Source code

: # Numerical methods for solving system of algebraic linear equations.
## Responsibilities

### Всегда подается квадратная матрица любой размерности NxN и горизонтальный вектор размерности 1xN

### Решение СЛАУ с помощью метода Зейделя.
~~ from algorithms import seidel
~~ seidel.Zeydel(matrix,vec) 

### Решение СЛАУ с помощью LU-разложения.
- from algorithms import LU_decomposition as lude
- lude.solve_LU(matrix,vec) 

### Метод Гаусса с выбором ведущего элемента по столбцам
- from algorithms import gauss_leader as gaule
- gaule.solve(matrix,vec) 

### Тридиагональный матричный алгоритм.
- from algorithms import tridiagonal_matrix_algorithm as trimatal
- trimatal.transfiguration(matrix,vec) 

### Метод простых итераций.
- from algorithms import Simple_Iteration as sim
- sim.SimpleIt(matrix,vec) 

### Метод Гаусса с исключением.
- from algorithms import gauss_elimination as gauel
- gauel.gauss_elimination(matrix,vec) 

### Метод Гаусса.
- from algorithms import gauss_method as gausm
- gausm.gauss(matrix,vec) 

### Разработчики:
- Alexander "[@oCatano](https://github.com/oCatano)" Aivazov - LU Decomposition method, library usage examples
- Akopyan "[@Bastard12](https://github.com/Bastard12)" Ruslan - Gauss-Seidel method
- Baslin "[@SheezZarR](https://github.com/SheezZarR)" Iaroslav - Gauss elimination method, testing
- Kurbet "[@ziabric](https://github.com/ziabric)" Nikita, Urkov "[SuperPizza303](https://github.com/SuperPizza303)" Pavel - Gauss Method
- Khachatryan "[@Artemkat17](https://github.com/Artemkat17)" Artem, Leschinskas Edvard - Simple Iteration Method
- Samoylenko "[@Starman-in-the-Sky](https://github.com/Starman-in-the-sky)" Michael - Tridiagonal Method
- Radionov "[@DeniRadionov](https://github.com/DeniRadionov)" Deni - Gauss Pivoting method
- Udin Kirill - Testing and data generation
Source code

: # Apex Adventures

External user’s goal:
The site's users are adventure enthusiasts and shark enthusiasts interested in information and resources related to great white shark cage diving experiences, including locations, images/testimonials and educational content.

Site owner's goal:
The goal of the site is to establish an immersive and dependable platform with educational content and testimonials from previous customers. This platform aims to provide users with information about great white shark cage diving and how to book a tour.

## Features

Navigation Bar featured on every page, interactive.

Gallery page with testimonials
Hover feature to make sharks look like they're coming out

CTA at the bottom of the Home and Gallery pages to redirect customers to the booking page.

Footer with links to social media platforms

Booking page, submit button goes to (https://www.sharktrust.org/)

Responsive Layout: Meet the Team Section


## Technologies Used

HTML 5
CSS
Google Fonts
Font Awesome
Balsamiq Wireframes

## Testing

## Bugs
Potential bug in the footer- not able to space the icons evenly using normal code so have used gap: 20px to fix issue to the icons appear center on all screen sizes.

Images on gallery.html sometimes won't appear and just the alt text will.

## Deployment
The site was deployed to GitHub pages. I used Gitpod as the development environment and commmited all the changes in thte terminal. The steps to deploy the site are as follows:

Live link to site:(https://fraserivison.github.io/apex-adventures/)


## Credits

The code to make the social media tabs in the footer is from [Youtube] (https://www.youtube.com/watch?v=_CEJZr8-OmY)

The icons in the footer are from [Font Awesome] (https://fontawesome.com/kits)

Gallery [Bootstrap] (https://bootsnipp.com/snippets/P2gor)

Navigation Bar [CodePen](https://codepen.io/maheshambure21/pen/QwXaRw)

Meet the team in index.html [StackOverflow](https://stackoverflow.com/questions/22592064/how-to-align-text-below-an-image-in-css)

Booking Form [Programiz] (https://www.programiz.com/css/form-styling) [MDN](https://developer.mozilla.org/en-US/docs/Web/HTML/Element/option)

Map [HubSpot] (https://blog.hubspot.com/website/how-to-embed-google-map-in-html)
───
- Task objective: Write out the complete set of records exactly as given.

- Written answer:
Source code

: # Numerical methods for solving system of algebraic linear equations.
## Responsibilities

### Всегда подается квадратная матрица любой размерности NxN и горизонтальный вектор размерности 1xN

### Решение СЛАУ с помощью метода Зейделя.
~~ from algorithms import seidel
~~ seidel.Zeydel(matrix,vec) 

### Решение СЛАУ с помощью LU-разложения.
- from algorithms import LU_decomposition as lude
- lude.solve_LU(matrix,vec) 

### Метод Гаусса с выбором ведущего элемента по столбцам
- from algorithms import gauss_leader as gaule
- gaule.solve(matrix,vec) 

### Тридиагональный матричный алгоритм.
- from algorithms import tridiagonal_matrix_algorithm as trimatal
- trimatal.transfiguration(matrix,vec) 

### Метод простых итераций.
- from algorithms import Simple_Iteration as sim
- sim.SimpleIt(matrix,vec) 

### Метод Гаусса с исключением.
- from algorithms import gauss_elimination as gauel
- gauel.gauss_elimination(matrix,vec) 

### Метод Гаусса.
- from algorithms import gauss_method as gausm
- gausm.gauss(matrix,vec) 

### Разработчики:
- Alexander "[@oCatano](https://github.com/oCatano)" Aivazov - LU Decomposition method, library usage examples
- Akopyan "[@Bastard12](https://github.com/Bastard12)" Ruslan - Gauss-Seidel method
- Baslin "[@SheezZarR](https://github.com/SheezZarR)" Iaroslav - Gauss elimination method, testing
- Kurbet "[@ziabric](https://github.com/ziabric)" Nikita, Urkov "[SuperPizza303](https://github.com/SuperPizza303)" Pavel - Gauss Method
- Khachatryan "[@Artemkat17](https://github.com/Artemkat17)" Artem, Leschinskas Edvard - Simple Iteration Method
- Samoylenko "[@Starman-in-the-Sky](https://github.com/Starman-in-the-sky)" Michael - Tridiagonal Method
- Radionov "[@DeniRadionov](https://github.com/DeniRadionov)" Deni - Gauss Pivoting method
- Udin Kirill - Testing and data generation
Source code

: # Apex Adventures

External user’s goal:
The site's users are adventure enthusiasts and shark enthusiasts interested in information and resources related to great white shark cage diving experiences, including locations, images/testimonials and educational content.

Site owner's goal:
The goal of the site is to establish an immersive and dependable platform with educational content and testimonials from previous customers. This platform aims to provide users with information about great white shark cage diving and how to book a tour.

## Features

Navigation Bar featured on every page, interactive.

Gallery page with testimonials
Hover feature to make sharks look like they're coming out

CTA at the bottom of the Home and Gallery pages to redirect customers to the booking page.

Footer with links to social media platforms

Booking page, submit button goes to (https://www.sharktrust.org/)

Responsive Layout: Meet the Team Section


## Technologies Used

HTML 5
CSS
Google Fonts
Font Awesome
Balsamiq Wireframes

## Testing

## Bugs
Potential bug in the footer- not able to space the icons evenly using normal code so have used gap: 20px to fix issue to the icons appear center on all screen sizes.

Images on gallery.html sometimes won't appear and just the alt text will.

## Deployment
The site was deployed to GitHub pages. I used Gitpod as the development environment and commmited all the changes in thte terminal. The steps to deploy the site are as follows:

Live link to site:(https://fraserivison.github.io/apex-adventures/)


## Credits

The code to make the social media tabs in the footer is from [Youtube] (https://www.youtube.com/watch?v=_CEJZr8-OmY)

The icons in the footer are from [Font Awesome] (https://fontawesome.com/kits)

Gallery [Bootstrap] (https://bootsnipp.com/snippets/P2gor)

Navigation Bar [CodePen](https://codepen.io/maheshambure21/pen/QwXaRw)

Meet the team in index.html [StackOverflow](https://stackoverflow.com/questions/22592064/how-to-align-text-below-an-image-in-css)

Booking Form [Programiz] (https://www.programiz.com/css/form-styling) [MDN](https://developer.mozilla.org/en-US/docs/Web/HTML/Element/option)

Map [HubSpot] (https://blog.hubspot.com/website/how-to-embed-google-map-in-html)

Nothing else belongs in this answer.